Exercise objective: Could you repeat every line below exactly, skipping the images?

——

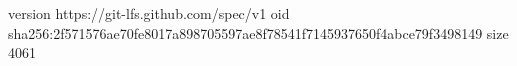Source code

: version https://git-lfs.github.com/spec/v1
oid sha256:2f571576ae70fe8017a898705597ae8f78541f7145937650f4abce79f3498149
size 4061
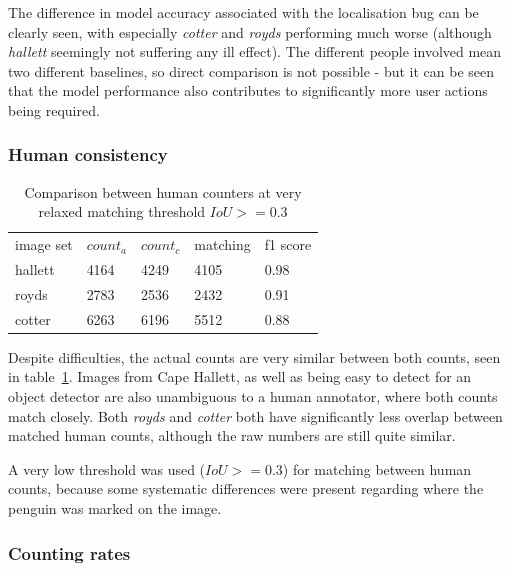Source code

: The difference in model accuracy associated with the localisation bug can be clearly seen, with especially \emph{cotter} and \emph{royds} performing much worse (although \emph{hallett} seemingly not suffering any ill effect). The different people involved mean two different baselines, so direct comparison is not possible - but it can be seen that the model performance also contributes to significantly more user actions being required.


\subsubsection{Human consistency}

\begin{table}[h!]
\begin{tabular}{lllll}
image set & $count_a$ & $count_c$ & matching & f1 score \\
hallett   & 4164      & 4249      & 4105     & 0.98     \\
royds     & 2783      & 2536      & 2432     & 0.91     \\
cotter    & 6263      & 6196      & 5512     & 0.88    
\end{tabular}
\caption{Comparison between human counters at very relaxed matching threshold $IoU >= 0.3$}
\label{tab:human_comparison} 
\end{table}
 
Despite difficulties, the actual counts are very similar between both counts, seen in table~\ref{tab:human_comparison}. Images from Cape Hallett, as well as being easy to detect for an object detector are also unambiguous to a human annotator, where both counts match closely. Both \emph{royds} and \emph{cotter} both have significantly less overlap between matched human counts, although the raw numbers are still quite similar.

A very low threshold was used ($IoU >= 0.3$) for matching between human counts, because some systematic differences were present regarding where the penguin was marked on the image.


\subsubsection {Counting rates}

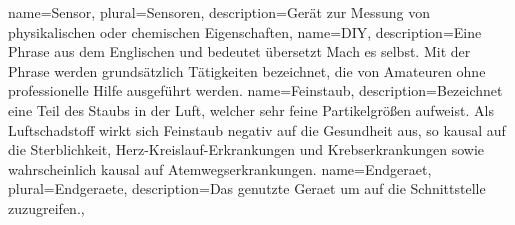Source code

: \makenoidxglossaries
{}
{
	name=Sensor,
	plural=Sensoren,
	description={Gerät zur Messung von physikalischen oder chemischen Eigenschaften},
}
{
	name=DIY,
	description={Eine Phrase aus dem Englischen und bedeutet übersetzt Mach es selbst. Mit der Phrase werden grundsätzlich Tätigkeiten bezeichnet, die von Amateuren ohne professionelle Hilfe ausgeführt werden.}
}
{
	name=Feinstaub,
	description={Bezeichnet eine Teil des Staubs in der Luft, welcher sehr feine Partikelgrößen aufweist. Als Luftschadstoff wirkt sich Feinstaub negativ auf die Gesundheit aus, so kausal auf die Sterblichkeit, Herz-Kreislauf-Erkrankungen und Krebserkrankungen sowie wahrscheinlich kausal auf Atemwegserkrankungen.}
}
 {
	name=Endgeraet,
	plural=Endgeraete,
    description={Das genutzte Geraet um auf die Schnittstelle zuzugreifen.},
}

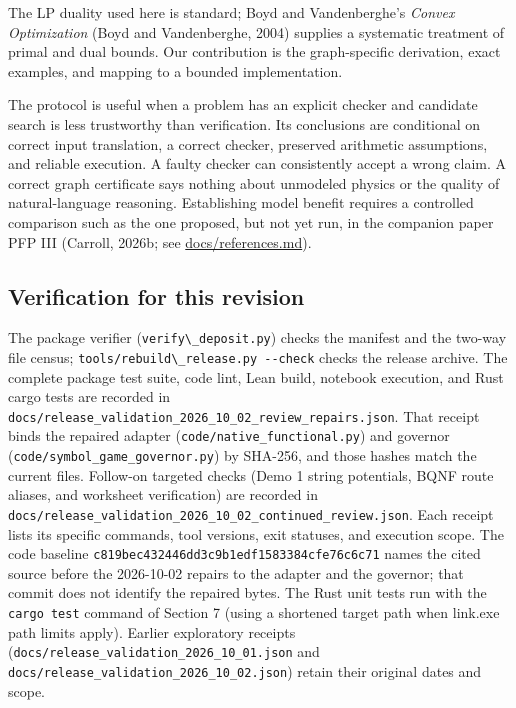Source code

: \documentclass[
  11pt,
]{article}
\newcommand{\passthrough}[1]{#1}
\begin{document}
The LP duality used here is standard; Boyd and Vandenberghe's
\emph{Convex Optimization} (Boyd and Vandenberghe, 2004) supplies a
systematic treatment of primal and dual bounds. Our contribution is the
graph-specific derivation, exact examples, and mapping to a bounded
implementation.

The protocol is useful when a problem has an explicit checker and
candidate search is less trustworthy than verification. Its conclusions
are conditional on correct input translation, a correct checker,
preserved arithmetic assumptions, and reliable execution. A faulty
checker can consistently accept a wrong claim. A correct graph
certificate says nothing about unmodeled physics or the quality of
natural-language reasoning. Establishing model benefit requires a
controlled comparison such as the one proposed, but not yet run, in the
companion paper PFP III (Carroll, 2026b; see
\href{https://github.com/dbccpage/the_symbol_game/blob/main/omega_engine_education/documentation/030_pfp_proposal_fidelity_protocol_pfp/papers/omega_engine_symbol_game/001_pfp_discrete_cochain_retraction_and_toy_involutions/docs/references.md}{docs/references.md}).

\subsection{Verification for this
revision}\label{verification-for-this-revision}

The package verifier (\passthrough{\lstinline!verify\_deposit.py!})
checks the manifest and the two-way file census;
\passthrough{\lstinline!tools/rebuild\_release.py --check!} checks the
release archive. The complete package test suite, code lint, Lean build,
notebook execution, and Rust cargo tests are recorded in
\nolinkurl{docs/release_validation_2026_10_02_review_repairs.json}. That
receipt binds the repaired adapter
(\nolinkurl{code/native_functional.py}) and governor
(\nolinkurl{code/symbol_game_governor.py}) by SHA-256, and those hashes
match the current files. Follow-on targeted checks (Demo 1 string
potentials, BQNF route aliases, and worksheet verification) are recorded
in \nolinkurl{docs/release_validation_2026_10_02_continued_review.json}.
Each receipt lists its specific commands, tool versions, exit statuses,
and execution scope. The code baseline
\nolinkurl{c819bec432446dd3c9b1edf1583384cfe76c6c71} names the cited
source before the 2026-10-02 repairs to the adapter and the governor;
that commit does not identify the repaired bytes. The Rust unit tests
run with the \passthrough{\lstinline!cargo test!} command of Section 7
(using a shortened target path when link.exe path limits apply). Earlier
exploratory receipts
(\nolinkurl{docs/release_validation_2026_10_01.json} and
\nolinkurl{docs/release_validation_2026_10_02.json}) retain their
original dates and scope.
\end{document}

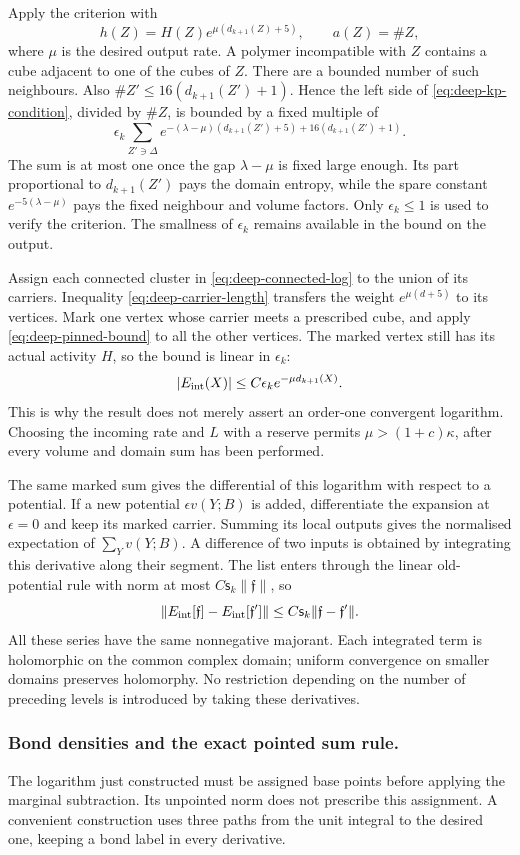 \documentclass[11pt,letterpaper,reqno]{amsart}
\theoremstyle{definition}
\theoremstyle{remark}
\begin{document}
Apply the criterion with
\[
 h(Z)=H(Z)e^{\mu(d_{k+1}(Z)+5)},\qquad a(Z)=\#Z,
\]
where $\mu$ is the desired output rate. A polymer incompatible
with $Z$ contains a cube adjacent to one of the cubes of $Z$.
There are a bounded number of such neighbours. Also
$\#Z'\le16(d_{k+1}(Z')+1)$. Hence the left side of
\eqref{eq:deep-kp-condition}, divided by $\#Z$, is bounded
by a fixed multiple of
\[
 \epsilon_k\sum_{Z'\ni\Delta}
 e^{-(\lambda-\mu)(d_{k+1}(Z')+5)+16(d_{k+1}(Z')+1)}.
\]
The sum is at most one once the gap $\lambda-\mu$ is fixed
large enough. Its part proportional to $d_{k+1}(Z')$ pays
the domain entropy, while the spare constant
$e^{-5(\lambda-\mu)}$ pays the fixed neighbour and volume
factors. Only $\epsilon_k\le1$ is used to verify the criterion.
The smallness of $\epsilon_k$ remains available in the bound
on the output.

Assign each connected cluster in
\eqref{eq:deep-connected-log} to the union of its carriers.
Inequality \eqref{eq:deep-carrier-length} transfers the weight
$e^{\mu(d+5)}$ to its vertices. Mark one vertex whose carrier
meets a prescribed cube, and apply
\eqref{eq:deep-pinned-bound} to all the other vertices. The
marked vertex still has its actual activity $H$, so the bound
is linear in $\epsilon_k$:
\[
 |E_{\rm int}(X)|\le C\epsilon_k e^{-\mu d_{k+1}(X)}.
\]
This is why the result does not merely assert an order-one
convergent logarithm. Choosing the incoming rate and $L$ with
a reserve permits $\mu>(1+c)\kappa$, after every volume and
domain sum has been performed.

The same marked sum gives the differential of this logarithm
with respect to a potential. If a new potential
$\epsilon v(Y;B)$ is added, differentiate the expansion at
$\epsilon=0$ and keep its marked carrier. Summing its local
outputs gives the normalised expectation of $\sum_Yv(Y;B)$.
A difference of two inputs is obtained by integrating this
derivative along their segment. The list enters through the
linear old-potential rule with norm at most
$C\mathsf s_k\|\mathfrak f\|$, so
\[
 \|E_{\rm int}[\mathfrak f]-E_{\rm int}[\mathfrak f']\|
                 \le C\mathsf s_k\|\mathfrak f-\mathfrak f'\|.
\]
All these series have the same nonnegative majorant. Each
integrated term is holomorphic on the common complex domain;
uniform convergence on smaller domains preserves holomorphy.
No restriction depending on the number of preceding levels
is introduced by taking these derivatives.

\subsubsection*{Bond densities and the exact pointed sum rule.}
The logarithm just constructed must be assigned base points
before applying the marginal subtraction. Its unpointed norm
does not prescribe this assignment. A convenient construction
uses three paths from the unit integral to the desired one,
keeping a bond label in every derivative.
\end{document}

——

Task answer:
Source code

: version https://git-lfs.github.com/spec/v1
oid sha256:2f571576ae70fe8017a898705597ae8f78541f7145937650f4abce79f3498149
size 4061
Source code

: The difference in model accuracy associated with the localisation bug can be clearly seen, with especially \emph{cotter} and \emph{royds} performing much worse (although \emph{hallett} seemingly not suffering any ill effect). The different people involved mean two different baselines, so direct comparison is not possible - but it can be seen that the model performance also contributes to significantly more user actions being required.


\subsubsection{Human consistency}

\begin{table}[h!]
\begin{tabular}{lllll}
image set & $count_a$ & $count_c$ & matching & f1 score \\
hallett   & 4164      & 4249      & 4105     & 0.98     \\
royds     & 2783      & 2536      & 2432     & 0.91     \\
cotter    & 6263      & 6196      & 5512     & 0.88    
\end{tabular}
\caption{Comparison between human counters at very relaxed matching threshold $IoU >= 0.3$}
\label{tab:human_comparison} 
\end{table}
 
Despite difficulties, the actual counts are very similar between both counts, seen in table~\ref{tab:human_comparison}. Images from Cape Hallett, as well as being easy to detect for an object detector are also unambiguous to a human annotator, where both counts match closely. Both \emph{royds} and \emph{cotter} both have significantly less overlap between matched human counts, although the raw numbers are still quite similar.

A very low threshold was used ($IoU >= 0.3$) for matching between human counts, because some systematic differences were present regarding where the penguin was marked on the image.


\subsubsection {Counting rates}

Source code

: \makenoidxglossaries
{}
{
	name=Sensor,
	plural=Sensoren,
	description={Gerät zur Messung von physikalischen oder chemischen Eigenschaften},
}
{
	name=DIY,
	description={Eine Phrase aus dem Englischen und bedeutet übersetzt Mach es selbst. Mit der Phrase werden grundsätzlich Tätigkeiten bezeichnet, die von Amateuren ohne professionelle Hilfe ausgeführt werden.}
}
{
	name=Feinstaub,
	description={Bezeichnet eine Teil des Staubs in der Luft, welcher sehr feine Partikelgrößen aufweist. Als Luftschadstoff wirkt sich Feinstaub negativ auf die Gesundheit aus, so kausal auf die Sterblichkeit, Herz-Kreislauf-Erkrankungen und Krebserkrankungen sowie wahrscheinlich kausal auf Atemwegserkrankungen.}
}
 {
	name=Endgeraet,
	plural=Endgeraete,
    description={Das genutzte Geraet um auf die Schnittstelle zuzugreifen.},
}

Source code

: \documentclass[
  11pt,
]{article}
\newcommand{\passthrough}[1]{#1}
\begin{document}
The LP duality used here is standard; Boyd and Vandenberghe's
\emph{Convex Optimization} (Boyd and Vandenberghe, 2004) supplies a
systematic treatment of primal and dual bounds. Our contribution is the
graph-specific derivation, exact examples, and mapping to a bounded
implementation.

The protocol is useful when a problem has an explicit checker and
candidate search is less trustworthy than verification. Its conclusions
are conditional on correct input translation, a correct checker,
preserved arithmetic assumptions, and reliable execution. A faulty
checker can consistently accept a wrong claim. A correct graph
certificate says nothing about unmodeled physics or the quality of
natural-language reasoning. Establishing model benefit requires a
controlled comparison such as the one proposed, but not yet run, in the
companion paper PFP III (Carroll, 2026b; see
\href{https://github.com/dbccpage/the_symbol_game/blob/main/omega_engine_education/documentation/030_pfp_proposal_fidelity_protocol_pfp/papers/omega_engine_symbol_game/001_pfp_discrete_cochain_retraction_and_toy_involutions/docs/references.md}{docs/references.md}).

\subsection{Verification for this
revision}\label{verification-for-this-revision}

The package verifier (\passthrough{\lstinline!verify\_deposit.py!})
checks the manifest and the two-way file census;
\passthrough{\lstinline!tools/rebuild\_release.py --check!} checks the
release archive. The complete package test suite, code lint, Lean build,
notebook execution, and Rust cargo tests are recorded in
\nolinkurl{docs/release_validation_2026_10_02_review_repairs.json}. That
receipt binds the repaired adapter
(\nolinkurl{code/native_functional.py}) and governor
(\nolinkurl{code/symbol_game_governor.py}) by SHA-256, and those hashes
match the current files. Follow-on targeted checks (Demo 1 string
potentials, BQNF route aliases, and worksheet verification) are recorded
in \nolinkurl{docs/release_validation_2026_10_02_continued_review.json}.
Each receipt lists its specific commands, tool versions, exit statuses,
and execution scope. The code baseline
\nolinkurl{c819bec432446dd3c9b1edf1583384cfe76c6c71} names the cited
source before the 2026-10-02 repairs to the adapter and the governor;
that commit does not identify the repaired bytes. The Rust unit tests
run with the \passthrough{\lstinline!cargo test!} command of Section 7
(using a shortened target path when link.exe path limits apply). Earlier
exploratory receipts
(\nolinkurl{docs/release_validation_2026_10_01.json} and
\nolinkurl{docs/release_validation_2026_10_02.json}) retain their
original dates and scope.
\end{document}

 \documentclass[11pt,letterpaper,reqno]{amsart}
\theoremstyle{definition}
\theoremstyle{remark}
\begin{document}
Apply the criterion with
\[
 h(Z)=H(Z)e^{\mu(d_{k+1}(Z)+5)},\qquad a(Z)=\#Z,
\]
where $\mu$ is the desired output rate. A polymer incompatible
with $Z$ contains a cube adjacent to one of the cubes of $Z$.
There are a bounded number of such neighbours. Also
$\#Z'\le16(d_{k+1}(Z')+1)$. Hence the left side of
\eqref{eq:deep-kp-condition}, divided by $\#Z$, is bounded
by a fixed multiple of
\[
 \epsilon_k\sum_{Z'\ni\Delta}
 e^{-(\lambda-\mu)(d_{k+1}(Z')+5)+16(d_{k+1}(Z')+1)}.
\]
The sum is at most one once the gap $\lambda-\mu$ is fixed
large enough. Its part proportional to $d_{k+1}(Z')$ pays
the domain entropy, while the spare constant
$e^{-5(\lambda-\mu)}$ pays the fixed neighbour and volume
factors. Only $\epsilon_k\le1$ is used to verify the criterion.
The smallness of $\epsilon_k$ remains available in the bound
on the output.

Assign each connected cluster in
\eqref{eq:deep-connected-log} to the union of its carriers.
Inequality \eqref{eq:deep-carrier-length} transfers the weight
$e^{\mu(d+5)}$ to its vertices. Mark one vertex whose carrier
meets a prescribed cube, and apply
\eqref{eq:deep-pinned-bound} to all the other vertices. The
marked vertex still has its actual activity $H$, so the bound
is linear in $\epsilon_k$:
\[
 |E_{\rm int}(X)|\le C\epsilon_k e^{-\mu d_{k+1}(X)}.
\]
This is why the result does not merely assert an order-one
convergent logarithm. Choosing the incoming rate and $L$ with
a reserve permits $\mu>(1+c)\kappa$, after every volume and
domain sum has been performed.

The same marked sum gives the differential of this logarithm
with respect to a potential. If a new potential
$\epsilon v(Y;B)$ is added, differentiate the expansion at
$\epsilon=0$ and keep its marked carrier. Summing its local
outputs gives the normalised expectation of $\sum_Yv(Y;B)$.
A difference of two inputs is obtained by integrating this
derivative along their segment. The list enters through the
linear old-potential rule with norm at most
$C\mathsf s_k\|\mathfrak f\|$, so
\[
 \|E_{\rm int}[\mathfrak f]-E_{\rm int}[\mathfrak f']\|
                 \le C\mathsf s_k\|\mathfrak f-\mathfrak f'\|.
\]
All these series have the same nonnegative majorant. Each
integrated term is holomorphic on the common complex domain;
uniform convergence on smaller domains preserves holomorphy.
No restriction depending on the number of preceding levels
is introduced by taking these derivatives.

\subsubsection*{Bond densities and the exact pointed sum rule.}
The logarithm just constructed must be assigned base points
before applying the marginal subtraction. Its unpointed norm
does not prescribe this assignment. A convenient construction
uses three paths from the unit integral to the desired one,
keeping a bond label in every derivative.
\end{document}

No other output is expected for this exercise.